*Activity:*
Report back every line below that carries the word "staff".

= = = =

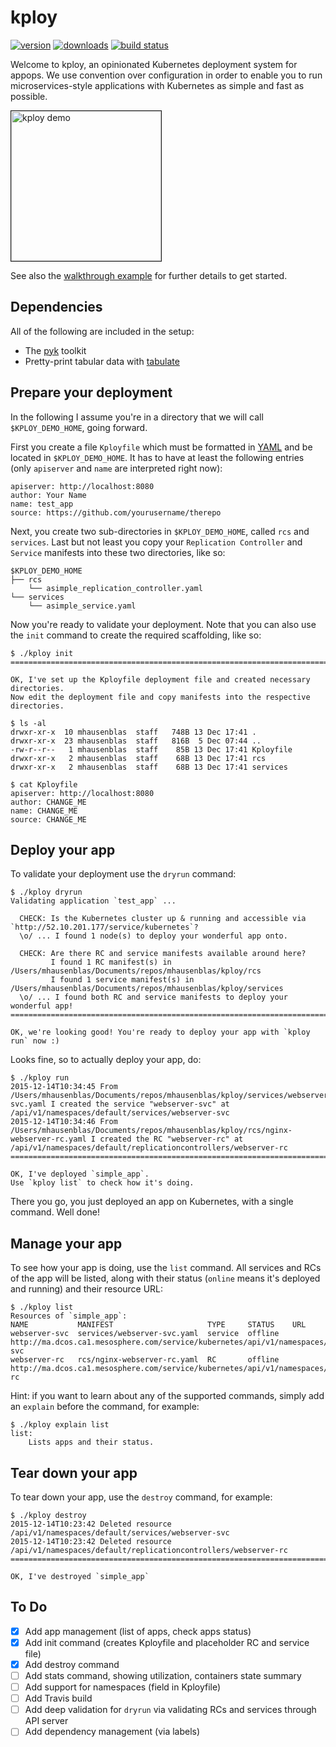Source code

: # kploy

[![version](https://img.shields.io/pypi/v/kploy.svg)](https://pypi.python.org/pypi/kploy/)
[![downloads](https://img.shields.io/pypi/dm/kploy.svg)](https://pypi.python.org/pypi/kploy/")
[![build status](https://travis-ci.org/mhausenblas/kploy.svg?branch=master)](https://travis-ci.org/mhausenblas/kploy)

Welcome to kploy, an opinionated Kubernetes deployment system for appops.
We use convention over configuration in order to enable you to run 
microservices-style applications with Kubernetes as simple and fast as possible.

<a href="http://www.youtube.com/watch?feature=player_embedded&v=TJpucj4v4iE" target="_blank">
 <img src="http://img.youtube.com/vi/TJpucj4v4iE/0.jpg" alt="kploy demo" width="240" border="1" />
</a>

See also the [walkthrough example](examples.md) for further details to get started.

## Dependencies

All of the following are included in the setup:

* The [pyk](https://github.com/mhausenblas/pyk) toolkit
* Pretty-print tabular data with [tabulate](https://pypi.python.org/pypi/tabulate)

## Prepare your deployment

In the following I assume you're in a directory that we will call `$KPLOY_DEMO_HOME`, going forward.

First you create a file `Kployfile` which must be formatted in [YAML](http://yaml.org/) and be located in `$KPLOY_DEMO_HOME`.
It has to have at least the following entries (only `apiserver` and `name` are interpreted right now):

    apiserver: http://localhost:8080
    author: Your Name
    name: test_app
    source: https://github.com/yourusername/therepo

Next, you create two sub-directories in `$KPLOY_DEMO_HOME`, called `rcs` and `services`.  Last but not least you copy your
`Replication Controller` and `Service` manifests into these two directories, like so:

    $KPLOY_DEMO_HOME
    ├── rcs
        └── asimple_replication_controller.yaml
    └── services
        └── asimple_service.yaml

Now you're ready to validate your deployment. Note that you can also use the `init` command to create the required scaffolding, like so: 

    $ ./kploy init
    ================================================================================
    
    OK, I've set up the Kployfile deployment file and created necessary directories.
    Now edit the deployment file and copy manifests into the respective directories.
    
    $ ls -al
    drwxr-xr-x  10 mhausenblas  staff   748B 13 Dec 17:41 .
    drwxr-xr-x  23 mhausenblas  staff   816B  5 Dec 07:44 ..
    -rw-r--r--   1 mhausenblas  staff    85B 13 Dec 17:41 Kployfile
    drwxr-xr-x   2 mhausenblas  staff    68B 13 Dec 17:41 rcs
    drwxr-xr-x   2 mhausenblas  staff    68B 13 Dec 17:41 services
    
    $ cat Kployfile
    apiserver: http://localhost:8080
    author: CHANGE_ME
    name: CHANGE_ME
    source: CHANGE_ME

## Deploy your app

To validate your deployment use the `dryrun` command:

    $ ./kploy dryrun
    Validating application `test_app` ...

      CHECK: Is the Kubernetes cluster up & running and accessible via `http://52.10.201.177/service/kubernetes`?
      \o/ ... I found 1 node(s) to deploy your wonderful app onto.

      CHECK: Are there RC and service manifests available around here?
             I found 1 RC manifest(s) in /Users/mhausenblas/Documents/repos/mhausenblas/kploy/rcs
             I found 1 service manifest(s) in /Users/mhausenblas/Documents/repos/mhausenblas/kploy/services
      \o/ ... I found both RC and service manifests to deploy your wonderful app!
    ================================================================================

    OK, we're looking good! You're ready to deploy your app with `kploy run` now :)

Looks fine, so to actually deploy your app, do:

    $ ./kploy run
    2015-12-14T10:34:45 From /Users/mhausenblas/Documents/repos/mhausenblas/kploy/services/webserver-svc.yaml I created the service "webserver-svc" at /api/v1/namespaces/default/services/webserver-svc
    2015-12-14T10:34:46 From /Users/mhausenblas/Documents/repos/mhausenblas/kploy/rcs/nginx-webserver-rc.yaml I created the RC "webserver-rc" at /api/v1/namespaces/default/replicationcontrollers/webserver-rc
    ================================================================================

    OK, I've deployed `simple_app`.
    Use `kploy list` to check how it's doing.

There you go, you just deployed an app on Kubernetes, with a single command. Well done!

## Manage your app

To see how your app is doing, use the `list` command. All services and RCs of the app will be listed, along with their status
(`online` means it's deployed and running) and their resource URL:

    $ ./kploy list
    Resources of `simple_app`:
    NAME           MANIFEST                     TYPE     STATUS    URL
    webserver-svc  services/webserver-svc.yaml  service  offline   http://ma.dcos.ca1.mesosphere.com/service/kubernetes/api/v1/namespaces/default/services/webserver-svc
    webserver-rc   rcs/nginx-webserver-rc.yaml  RC       offline   http://ma.dcos.ca1.mesosphere.com/service/kubernetes/api/v1/namespaces/default/replicationcontrollers/webserver-rc

Hint: if you want to learn about any of the supported commands, simply add an `explain` before the command, for example:

    $ ./kploy explain list
    list:
        Lists apps and their status.

## Tear down your app

To tear down your app, use the `destroy` command, for example:

    $ ./kploy destroy
    2015-12-14T10:23:42 Deleted resource /api/v1/namespaces/default/services/webserver-svc
    2015-12-14T10:23:42 Deleted resource /api/v1/namespaces/default/replicationcontrollers/webserver-rc
    ================================================================================
    
    OK, I've destroyed `simple_app`

## To Do

- [x] Add app management (list of apps, check apps status)
- [x] Add init command (creates Kployfile and placeholder RC and service file)
- [x] Add destroy command
- [ ] Add stats command, showing utilization, containers state summary
- [ ] Add support for namespaces (field in Kployfile)
- [ ] Add Travis build
- [ ] Add deep validation for `dryrun` via validating RCs and services through API server
- [ ] Add dependency management (via labels)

= = = =

*Written answer:*
    drwxr-xr-x  10 mhausenblas  staff   748B 13 Dec 17:41 .
    drwxr-xr-x  23 mhausenblas  staff   816B  5 Dec 07:44 ..
    -rw-r--r--   1 mhausenblas  staff    85B 13 Dec 17:41 Kployfile
    drwxr-xr-x   2 mhausenblas  staff    68B 13 Dec 17:41 rcs
    drwxr-xr-x   2 mhausenblas  staff    68B 13 Dec 17:41 services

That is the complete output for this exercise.